Finding calm in the storm
Chaplain creates culture of mindfulness at school
STAUNTON, Va. — The Stuart Hall auditorium was silent Tuesday afternoon as nearly 200 students gazed at a moving geometric shape projected on a screen, breathing in as it expanded and out as it collapsed.
After a few moments, the Rev. Connor Gwin broke the silence with a light ding of a singing bowl.
He explained that he had planned on using that day’s chapel to discuss All Saints Day but changed course after he realized they’d reached a stressful point in the semester. For the next 30 minutes, Gwin talked the group through a three-point strategy for stress management — notice the storm, ride the wave, find an anchor.
The session was a typical afternoon in chapel under Gwin’s tenure at Stuart Hall. The chaplain has made mindfulness a priority in his work with students from preschool through 12th grade and hopes to create a culture of calm at the high-achieving, 175-year-old Episcopal private school.
“The whole game is to increase the space between stimulus and response,” Gwin said. “So for teenagers, where that gap is minuscule, if I can build in one breath … then I think I’ve been successful. I’m under no illusions that the entire student body is going to be floating around … and chanting through lunch.”
Professor and researcher Jon Kabat-Zinn describes mindfulness as “paying attention in a particular way: on purpose, in the present moment, and non-judgmentally.” Mindfulness practices have become increasingly popular in schools in recent years, as young people report high levels of stress and studies suggest mindfulness practice may benefit student attentiveness and behavior and relieve anxiety.
The chaplain said he started his own meditation practice about 10 years ago, when his father died while he was in seminary. Gwin found that his usual coping mechanisms weren’t bringing him peace.
“I needed some kind of deep connection, but church wasn’t working, saying prayers wasn’t working — I was just so wrapped in grief,” he said. “So I (thought), ‘Can I just sit silently?’ … and that got the ball rolling.”

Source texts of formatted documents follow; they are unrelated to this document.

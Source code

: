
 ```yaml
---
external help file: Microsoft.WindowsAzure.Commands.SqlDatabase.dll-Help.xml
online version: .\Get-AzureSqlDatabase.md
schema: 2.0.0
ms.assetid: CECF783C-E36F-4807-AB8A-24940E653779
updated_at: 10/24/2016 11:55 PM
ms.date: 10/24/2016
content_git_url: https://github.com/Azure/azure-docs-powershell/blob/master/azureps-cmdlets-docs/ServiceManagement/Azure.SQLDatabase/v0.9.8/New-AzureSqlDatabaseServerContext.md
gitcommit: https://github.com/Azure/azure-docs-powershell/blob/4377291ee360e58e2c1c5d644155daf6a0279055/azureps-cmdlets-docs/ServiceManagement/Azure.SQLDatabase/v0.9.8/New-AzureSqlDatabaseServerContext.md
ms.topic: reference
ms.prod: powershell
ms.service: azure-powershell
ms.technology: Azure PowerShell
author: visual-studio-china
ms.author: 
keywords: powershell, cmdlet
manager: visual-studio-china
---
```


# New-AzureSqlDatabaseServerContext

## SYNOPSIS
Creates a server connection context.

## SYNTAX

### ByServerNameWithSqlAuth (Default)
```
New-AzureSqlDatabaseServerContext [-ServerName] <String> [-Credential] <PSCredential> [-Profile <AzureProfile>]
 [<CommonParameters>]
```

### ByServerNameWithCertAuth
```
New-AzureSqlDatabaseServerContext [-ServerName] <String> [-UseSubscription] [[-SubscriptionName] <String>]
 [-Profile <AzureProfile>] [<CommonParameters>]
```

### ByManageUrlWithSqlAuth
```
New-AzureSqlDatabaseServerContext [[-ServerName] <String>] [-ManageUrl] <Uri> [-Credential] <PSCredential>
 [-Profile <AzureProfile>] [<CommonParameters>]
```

Once Gwin learned about meditation, he said he wondered whether adolescence might have felt less turbulent if he’d had those tools as a teen. That sparked an interest in teaching mindfulness to teens when he worked with youth ministries across southwest Virginia, and he made the mindset a priority when he became chaplain at Stuart Hall two years ago.
At Stuart Hall, students begin each day with an assembly that includes morning announcements, reminders and breathing exercises. They also practice mindfulness at chapel every other day, which the chaplain said is not only an opportunity for students to check in with themselves but also a way to incorporate spirituality without alienating members of the school’s diverse student body.
Plus, the practice may help ground students who feel pressure to perform in a high-achieving environment. Simply telling them not to worry about tests or applying to colleges often isn’t effective, but giving them tools to manage stress and anxiety could be beneficial in the long run, Gwin said.
“It’s what I call an achievement-free zone. No one’s going to win at chapel. It doesn’t go on your resume. It’s not part of your grades at the end of the semester,” he said. “What I like to say is that it’s a place to make sure that your head is where your feet are.”
Sophomore Sophia Schwaner didn’t know much about mindfulness before Gwin came to the school. She said the techniques and concepts taught by the chaplain have aided her both in and outside of school, and the discussions about stress and anxiety during chapel have reassured overwhelmed students that they’re not alone.
“The vibe that I get being in chapel — it’s very different from what people would think would go on in a Christian school,” she said. “I think it’s a really effective way to approach finding that calmness in your life, as opposed to attaching it to one strict religion.”
For Gwin, bringing mindfulness to preschool and elementary school students has required more creativity.
He shakes an oversized mason jar filled with water and blue glitter to help them focus on breathing, a strategy that the school now uses to settle children who are sent to the office, he said. They also practice attentive eating and walking, and read children’s books about mindfulness.
On Tuesday, Gwin decided to bring story time to chapel at the upper school. After reading the middle and high schoolers a children’s book about finding peace, he reminded them that their value isn’t determined by their grades or accomplishments — that they are “known and loved” for simply being.
“When everything feels like it’s crashing down on and you’re overwhelmed, you can notice the storm. Notice why you might be feeling the way you’re feeling. Notice what you’re feeling. Ride that wave,” he said during the assembly. “This too shall pass. And I hope you can find an anchor and share your peace.”